AVAILABLE DATA:
==============================

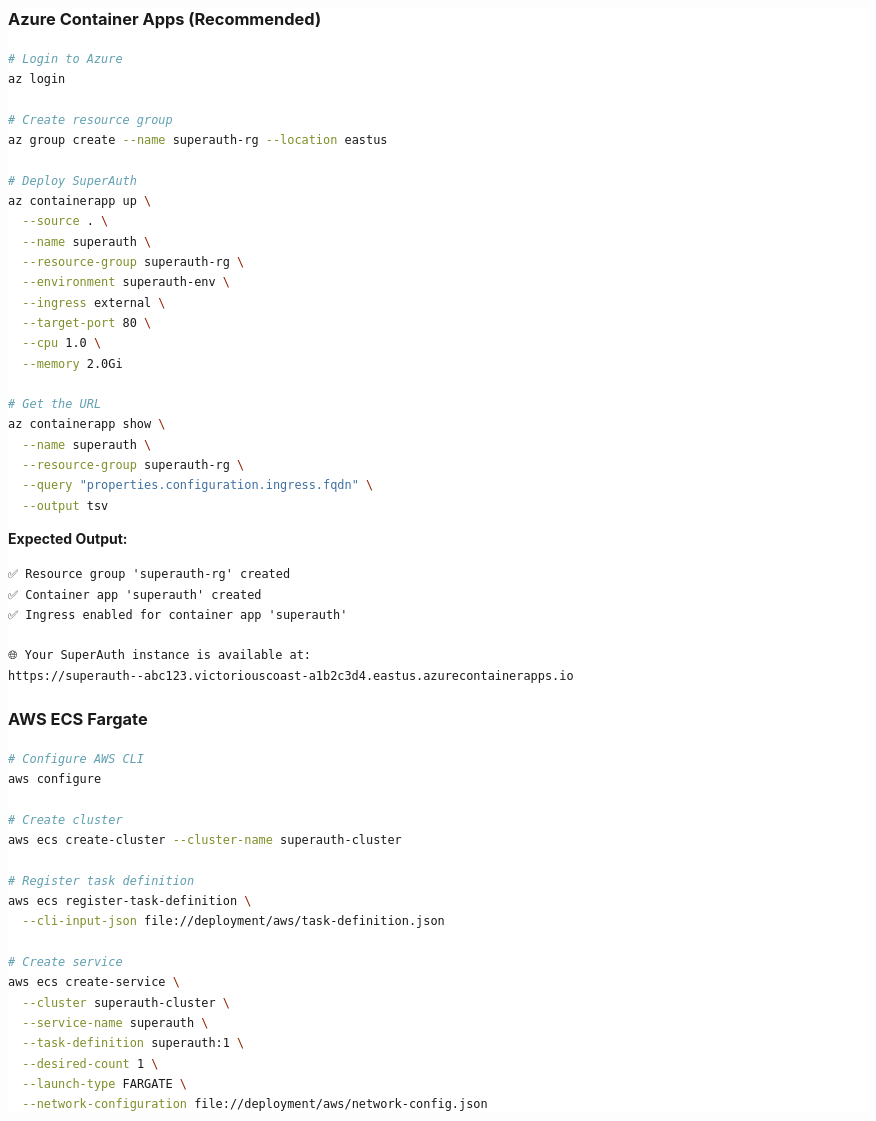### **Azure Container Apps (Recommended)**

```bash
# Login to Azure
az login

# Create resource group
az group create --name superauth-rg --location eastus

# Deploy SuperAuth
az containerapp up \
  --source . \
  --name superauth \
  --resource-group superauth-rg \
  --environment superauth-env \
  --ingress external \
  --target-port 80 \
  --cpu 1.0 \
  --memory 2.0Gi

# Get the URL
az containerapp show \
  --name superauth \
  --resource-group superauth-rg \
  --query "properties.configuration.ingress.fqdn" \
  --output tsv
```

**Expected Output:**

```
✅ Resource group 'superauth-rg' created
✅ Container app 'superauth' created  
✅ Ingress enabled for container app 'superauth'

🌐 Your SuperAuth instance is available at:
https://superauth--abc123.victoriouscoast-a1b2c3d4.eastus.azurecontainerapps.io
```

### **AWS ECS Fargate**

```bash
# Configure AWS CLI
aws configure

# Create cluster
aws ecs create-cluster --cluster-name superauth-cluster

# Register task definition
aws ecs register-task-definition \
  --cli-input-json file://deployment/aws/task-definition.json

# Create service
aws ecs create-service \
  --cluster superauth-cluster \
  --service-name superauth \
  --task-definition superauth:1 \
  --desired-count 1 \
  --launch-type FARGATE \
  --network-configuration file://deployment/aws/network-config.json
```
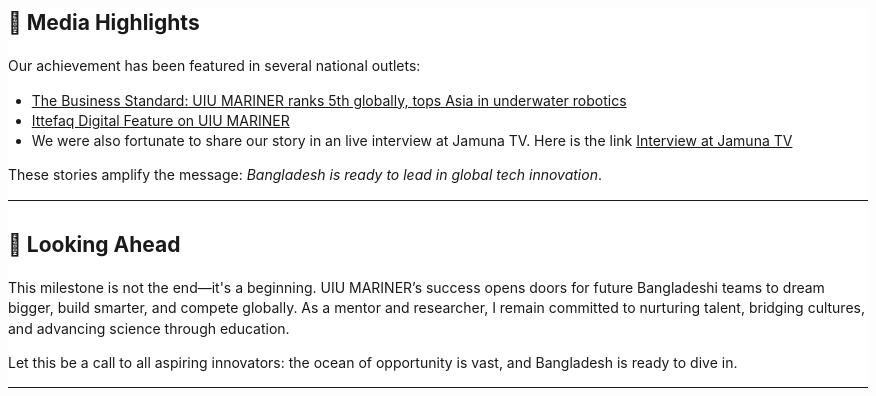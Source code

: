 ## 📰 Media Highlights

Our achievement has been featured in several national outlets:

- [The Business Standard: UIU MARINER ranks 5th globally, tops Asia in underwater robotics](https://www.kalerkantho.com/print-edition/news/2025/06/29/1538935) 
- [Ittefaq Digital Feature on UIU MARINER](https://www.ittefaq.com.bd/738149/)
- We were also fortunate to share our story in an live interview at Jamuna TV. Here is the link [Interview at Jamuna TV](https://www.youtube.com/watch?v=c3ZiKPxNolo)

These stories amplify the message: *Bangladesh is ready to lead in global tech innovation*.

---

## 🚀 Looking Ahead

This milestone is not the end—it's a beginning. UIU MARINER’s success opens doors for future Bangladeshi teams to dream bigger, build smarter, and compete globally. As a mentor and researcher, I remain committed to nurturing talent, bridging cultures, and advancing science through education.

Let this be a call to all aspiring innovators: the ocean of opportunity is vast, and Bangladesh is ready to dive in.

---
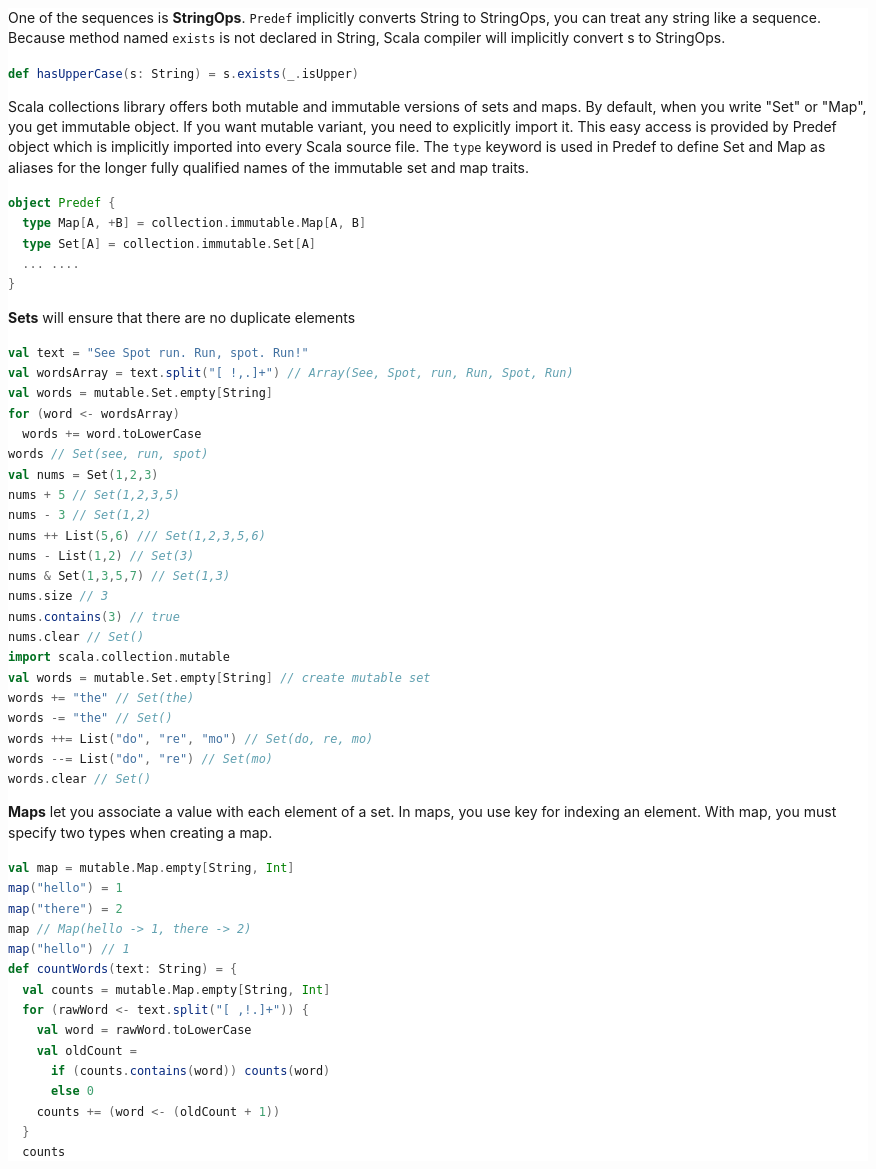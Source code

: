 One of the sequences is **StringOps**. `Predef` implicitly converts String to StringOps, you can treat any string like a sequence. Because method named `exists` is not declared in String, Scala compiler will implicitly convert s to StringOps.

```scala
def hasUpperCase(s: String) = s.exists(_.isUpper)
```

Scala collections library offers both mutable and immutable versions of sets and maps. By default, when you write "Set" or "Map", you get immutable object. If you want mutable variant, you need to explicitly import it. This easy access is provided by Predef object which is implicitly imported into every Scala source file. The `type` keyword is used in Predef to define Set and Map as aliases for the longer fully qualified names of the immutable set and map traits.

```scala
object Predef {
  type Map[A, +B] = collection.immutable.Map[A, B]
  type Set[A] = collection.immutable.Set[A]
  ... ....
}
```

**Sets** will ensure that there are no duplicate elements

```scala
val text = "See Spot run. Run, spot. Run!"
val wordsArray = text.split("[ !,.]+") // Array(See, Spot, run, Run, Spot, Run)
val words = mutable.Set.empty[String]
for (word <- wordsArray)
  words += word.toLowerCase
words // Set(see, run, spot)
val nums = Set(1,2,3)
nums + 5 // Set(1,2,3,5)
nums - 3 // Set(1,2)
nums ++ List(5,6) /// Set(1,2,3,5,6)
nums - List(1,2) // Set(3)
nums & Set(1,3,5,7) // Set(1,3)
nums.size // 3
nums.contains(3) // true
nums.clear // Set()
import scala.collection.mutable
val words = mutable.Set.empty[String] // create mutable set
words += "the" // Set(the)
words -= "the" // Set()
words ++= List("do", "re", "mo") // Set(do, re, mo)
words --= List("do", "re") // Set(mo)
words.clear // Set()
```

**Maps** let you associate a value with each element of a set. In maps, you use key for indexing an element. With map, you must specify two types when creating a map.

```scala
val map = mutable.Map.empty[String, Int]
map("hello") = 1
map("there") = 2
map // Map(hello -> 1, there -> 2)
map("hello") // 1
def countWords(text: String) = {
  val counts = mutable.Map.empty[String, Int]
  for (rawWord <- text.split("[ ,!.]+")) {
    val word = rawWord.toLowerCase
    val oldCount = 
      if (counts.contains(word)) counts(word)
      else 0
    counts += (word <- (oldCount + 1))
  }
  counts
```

==============================

WORK INSTRUCTION:
Report each line above containing the string "hello".

OUTPUT OF THE EXERCISE:
map("hello") = 1
map // Map(hello -> 1, there -> 2)
map("hello") // 1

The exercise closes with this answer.